Dutch advice on Mexican flu: 'Just sit it out'

Children wear protective masks against the Mexican flu at a kindergarten in Hanoi, Vietnam.    Photo Reuters
Children wear protective masks against the Mexican flu at a kindergarten in Hanoi, Vietnam.  Photo Reuters

Mexican flu downgraded to common flu

Published: 7 August 2009 16:02 | Changed: 7 August 2009 20:07

"Just sit it out" is the new advice of the Dutch health authorities concerning the Mexican flu, which turns out to be a relatively mild common flu.

By our news staff

The Dutch National Institute for Public Health (RIVM) announced Friday that it has stopped recording new Mexican flu patients in the Netherlands. Doctors and hospitals no longer have to report new cases to the health authorities.

From the available data it looks like the Mexican flu is after all relatively mild. Only one to three percent of all patients develop complications, mostly pneumonia.

Two thirds of all patients with complications so far belong to the traditional groups at risk. These include people over 60, children under two, people with diabetes, heart or lung diseases, pregnant women in their third trimester, and people with diminished resistance, for instance as a result of chemotherapy. These people already qualify for the regular winter flu shot.

In other words, the Dutch health authorities are now treating the Mexican flu as a common winter flu. The common flu typically kills 200 to 1,000 people every year in the Netherlands, mostly people with an underlying condition. That is far below the "worst-case scenario" of 80,000 deaths that the health and home affairs ministries laid out this week for the Mexican flu.

"In terms of treatment, we are giving doctors the advice to treat the Mexican flu as the common flu," says Martijn Sobels of the RIVM. "That means that only patients at risk of developing complications require treatment. To other people our advice is to just sit it out."

People who catch the Mexican flu can expect to be sick for two to seven days. It remains to be seen whether the Mexican flu will have a serious effect on the economy if a lot of people get sick at the same time.

Sobels: "This will depend on how the disease develops, whether it peaks or is more spread out. According to our estimates we are looking at one in three to one in ten people getting sick at the same time."

The World Health Organisation announced on Friday that a vaccine for the Mexican flu will be available in September, sooner than expected. The Netherlands has ordered 34 million vaccines from the pharmaceutical companies GlaxoSmithKline and Novartis - enough to vaccinate everyone twice.

It is not clear yet if the new approach to the Mexican flu will have an effect on the vaccine order.

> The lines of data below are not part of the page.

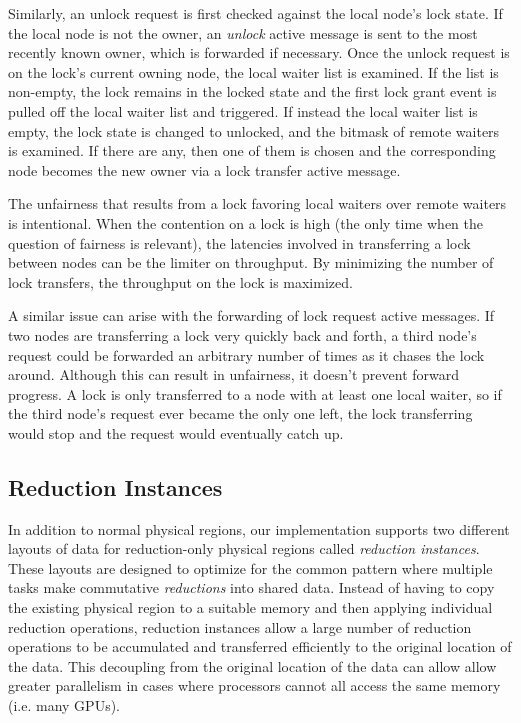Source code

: Similarly, an unlock request is first checked against the local node's lock state.  If the local node is
not the owner, an {\em unlock} active message is sent to the most recently known owner, which is forwarded
if necessary.  Once the unlock request is on the lock's current owning node, the local waiter list is
examined.  If the list is non-empty, the lock remains in the locked state and the first lock grant
event is pulled off the local waiter list and triggered.  If instead the local waiter list is empty, the
lock state is changed to unlocked, and the bitmask of remote waiters is examined.  If there are any, then
one of them is chosen and the corresponding node becomes the new owner via a lock transfer active message.

The unfairness that results from a lock favoring local waiters over remote waiters is intentional.  When the
contention on a lock is high (the only time when the question of fairness is relevant), the latencies
involved in transferring a lock between nodes can be the limiter on throughput.  By minimizing the number
of lock transfers, the throughput on the lock is maximized.

A similar issue can arise with the forwarding of lock request active messages.  If two nodes are
transferring a lock very quickly back and forth, a third node's request could be forwarded an arbitrary
number of times as it chases the lock around.  Although this can result in unfairness, it doesn't 
prevent forward progress.  A lock is only transferred to a node with at least one local waiter, so if 
the third node's request ever became the only one left, the lock transferring would stop and the request
would eventually catch up.

\subsection{Reduction Instances}
\label{subsec:reducimpl}

In addition to normal physical regions, our implementation supports two different layouts of data for
reduction-only physical regions called {\em reduction instances}.   
These layouts are designed to optimize for the common pattern where 
multiple tasks make commutative {\em reductions} into shared data.  Instead of having to copy the existing 
physical region to a suitable memory and then applying individual reduction operations, reduction instances 
allow a large number of reduction operations to be accumulated and transferred efficiently to the original 
location of the data. This decoupling from the original location of the data can allow allow greater parallelism
in cases where processors cannot all access the same memory (i.e. many GPUs).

Sobels: "The health minister will decide in mid-August who will be given the vaccine. But there too our advice is that doctors treat the Mexican flu as a common flu."

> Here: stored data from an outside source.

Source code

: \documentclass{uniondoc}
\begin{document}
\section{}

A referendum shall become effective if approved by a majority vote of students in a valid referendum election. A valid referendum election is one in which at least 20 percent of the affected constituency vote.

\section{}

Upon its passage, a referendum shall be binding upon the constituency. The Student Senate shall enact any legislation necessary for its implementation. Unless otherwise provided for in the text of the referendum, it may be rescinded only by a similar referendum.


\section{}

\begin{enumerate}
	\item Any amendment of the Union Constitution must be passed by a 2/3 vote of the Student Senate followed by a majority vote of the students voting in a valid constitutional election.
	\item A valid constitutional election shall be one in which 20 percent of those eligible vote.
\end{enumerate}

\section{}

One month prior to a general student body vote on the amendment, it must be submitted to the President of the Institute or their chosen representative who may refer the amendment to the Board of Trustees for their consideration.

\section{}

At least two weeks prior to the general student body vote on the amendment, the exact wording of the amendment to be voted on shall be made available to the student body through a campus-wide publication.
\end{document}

The RIVM is also asking doctors to give the anti-viral drug Tamiflu, which is used to treat already infected patients, only to people at risk of developing complications.

According to Jaap van Disel of the UMC hospital in Leiden the drug has too many side-effects to be distributed to all patients with the Mexican flu. Tamiflu given to 200 patients will avoid complications in just one patient, whereas 20 to 30 others may experience serious side-effects from the drug.

In mid-August every inhabitant of the Netherlands will receive a pamphlet in the mail with advice on what to do when the Mexican flu breaks out.

Meanwhile, the association of Dutch hospitals said on Friday that everything is in place to deal with a flu pandemic if it materialises.

The Netherlands currently has 912 reported cases of the Mexican flu. Last week the first death from the Mexican flu - a 17-year-old boy with an underlying condition - was recorded.